Examine the entries and show every line in which the word "null" is found.

------ Data for this task

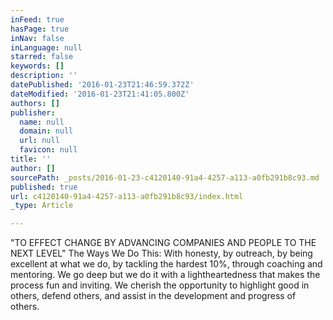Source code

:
 ```yaml
---
inFeed: true
hasPage: true
inNav: false
inLanguage: null
starred: false
keywords: []
description: ''
datePublished: '2016-01-23T21:46:59.372Z'
dateModified: '2016-01-23T21:41:05.800Z'
authors: []
publisher:
  name: null
  domain: null
  url: null
  favicon: null
title: ''
author: []
sourcePath: _posts/2016-01-23-c4120140-91a4-4257-a113-a0fb291b8c93.md
published: true
url: c4120140-91a4-4257-a113-a0fb291b8c93/index.html
_type: Article

---
```

"TO EFFECT CHANGE BY ADVANCING COMPANIES AND PEOPLE TO THE NEXT LEVEL"
The Ways We Do This: 
With honesty, by outreach, by being excellent at what we do, by tackling the hardest 10%, through coaching and mentoring. We go deep but we do it with a lightheartedness that makes the process fun and inviting. We cherish the opportunity to highlight good in others, defend others, and assist in the development and progress of others.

------------

• **Your response**:
inLanguage: null
  name: null
  domain: null
  url: null
  favicon: null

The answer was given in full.